### Your assignment:
Return every entry below word for word and leave out any picture.

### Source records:
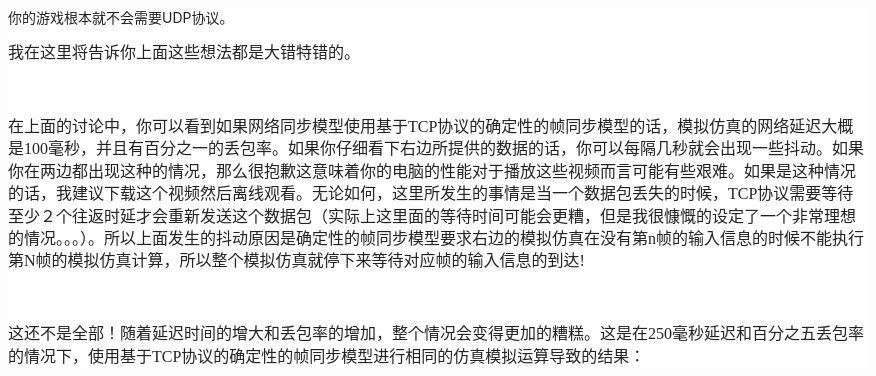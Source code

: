 </span></span><span style="color: rgb(34, 34, 34);">你的游戏根本就不会需要<span>UDP</span>协议。</span></span></p><p class="MsoNormal" align="left" style="line-height: 16.8pt; vertical-align: baseline;"><span style="color: rgb(34, 34, 34);"><span style="font-family:微软雅黑;font-size:medium;">我在这里将告诉你上面这些想法都是大错特错的。</span></span></p><p class="MsoNormal" align="left" style="line-height: 16.8pt; vertical-align: baseline;">

<video autoplay preload="auto" loop="true" width="100%" controls="controls">
<source src="/img/deterministic_lockstep_3.mp4" type="video/mp4" />
</video>

<span style="color: rgb(34, 34, 34);"><span style="font-family:微软雅黑;font-size:medium;"><br  /></span></span></p><p class="MsoNormal" align="left" style="line-height: 16.8pt; vertical-align: baseline;"><span style="color: rgb(34, 34, 34);"><span style="font-family:微软雅黑;font-size:medium;">在上面的讨论中，你可以看到如果网络同步模型使用基于<span>TCP</span>协议的确定性的帧同步模型的话，模拟仿真的网络延迟大概是<span>100</span>毫秒，并且有百分之一的丢包率。如果你仔细看下右边所提供的数据的话，你可以每隔几秒就会出现一些抖动。如果你在两边都出现这种的情况，那么很抱歉这意味着你的电脑的性能对于播放这些视频而言可能有些艰难。如果是这种情况的话，我建议下载这个视频然后离线观看。无论如何，这里所发生的事情是当一个数据包丢失的时候，<span>TCP</span>协议需要等待至少２个往返时延才会重新发送这个数据包（实际上这里面的等待时间可能会更糟，但是我很慷慨的设定了一个非常理想的情况。。。）。所以上面发生的抖动原因是确定性的帧同步模型要求右边的模拟仿真在没有第<span>n</span>帧的输入信息的时候不能执行第<span>N</span>帧的模拟仿真计算，所以整个模拟仿真就停下来等待对应帧的输入信息的到达<span>!</span></span></span></p><p class="MsoNormal" align="left" style="line-height: 16.8pt; vertical-align: baseline;"><span style="color: rgb(34, 34, 34);"><span style="font-family:微软雅黑;font-size:medium;"><span><br  /></span></span></span></p><p class="MsoNormal" align="left" style="line-height: 16.8pt; vertical-align: baseline;"><span style="color: rgb(34, 34, 34);"><span style="font-family:微软雅黑;font-size:medium;">这还不是全部！随着延迟时间的增大和丢包率的增加，整个情况会变得更加的糟糕。这是在<span>250</span>毫秒延迟和百分之五丢包率的情况下，使用基于<span>TCP</span>协议的确定性的帧同步模型进行相同的仿真模拟运算导致的结果：</span></span></p><p class="MsoNormal" align="left" style="line-height: 16.8pt; vertical-align: baseline;">

<video autoplay preload="auto" loop="true" width="100%" controls="controls">
<source src="/img/deterministic_lockstep_4.mp4" type="video/mp4" />
</video>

### Solution to the problem:
Source code

: </span></span><span style="color: rgb(34, 34, 34);">你的游戏根本就不会需要<span>UDP</span>协议。</span></span></p><p class="MsoNormal" align="left" style="line-height: 16.8pt; vertical-align: baseline;"><span style="color: rgb(34, 34, 34);"><span style="font-family:微软雅黑;font-size:medium;">我在这里将告诉你上面这些想法都是大错特错的。</span></span></p><p class="MsoNormal" align="left" style="line-height: 16.8pt; vertical-align: baseline;">

<video autoplay preload="auto" loop="true" width="100%" controls="controls">
<source src="/img/deterministic_lockstep_3.mp4" type="video/mp4" />
</video>

<span style="color: rgb(34, 34, 34);"><span style="font-family:微软雅黑;font-size:medium;"><br  /></span></span></p><p class="MsoNormal" align="left" style="line-height: 16.8pt; vertical-align: baseline;"><span style="color: rgb(34, 34, 34);"><span style="font-family:微软雅黑;font-size:medium;">在上面的讨论中，你可以看到如果网络同步模型使用基于<span>TCP</span>协议的确定性的帧同步模型的话，模拟仿真的网络延迟大概是<span>100</span>毫秒，并且有百分之一的丢包率。如果你仔细看下右边所提供的数据的话，你可以每隔几秒就会出现一些抖动。如果你在两边都出现这种的情况，那么很抱歉这意味着你的电脑的性能对于播放这些视频而言可能有些艰难。如果是这种情况的话，我建议下载这个视频然后离线观看。无论如何，这里所发生的事情是当一个数据包丢失的时候，<span>TCP</span>协议需要等待至少２个往返时延才会重新发送这个数据包（实际上这里面的等待时间可能会更糟，但是我很慷慨的设定了一个非常理想的情况。。。）。所以上面发生的抖动原因是确定性的帧同步模型要求右边的模拟仿真在没有第<span>n</span>帧的输入信息的时候不能执行第<span>N</span>帧的模拟仿真计算，所以整个模拟仿真就停下来等待对应帧的输入信息的到达<span>!</span></span></span></p><p class="MsoNormal" align="left" style="line-height: 16.8pt; vertical-align: baseline;"><span style="color: rgb(34, 34, 34);"><span style="font-family:微软雅黑;font-size:medium;"><span><br  /></span></span></span></p><p class="MsoNormal" align="left" style="line-height: 16.8pt; vertical-align: baseline;"><span style="color: rgb(34, 34, 34);"><span style="font-family:微软雅黑;font-size:medium;">这还不是全部！随着延迟时间的增大和丢包率的增加，整个情况会变得更加的糟糕。这是在<span>250</span>毫秒延迟和百分之五丢包率的情况下，使用基于<span>TCP</span>协议的确定性的帧同步模型进行相同的仿真模拟运算导致的结果：</span></span></p><p class="MsoNormal" align="left" style="line-height: 16.8pt; vertical-align: baseline;">

<video autoplay preload="auto" loop="true" width="100%" controls="controls">
<source src="/img/deterministic_lockstep_4.mp4" type="video/mp4" />
</video>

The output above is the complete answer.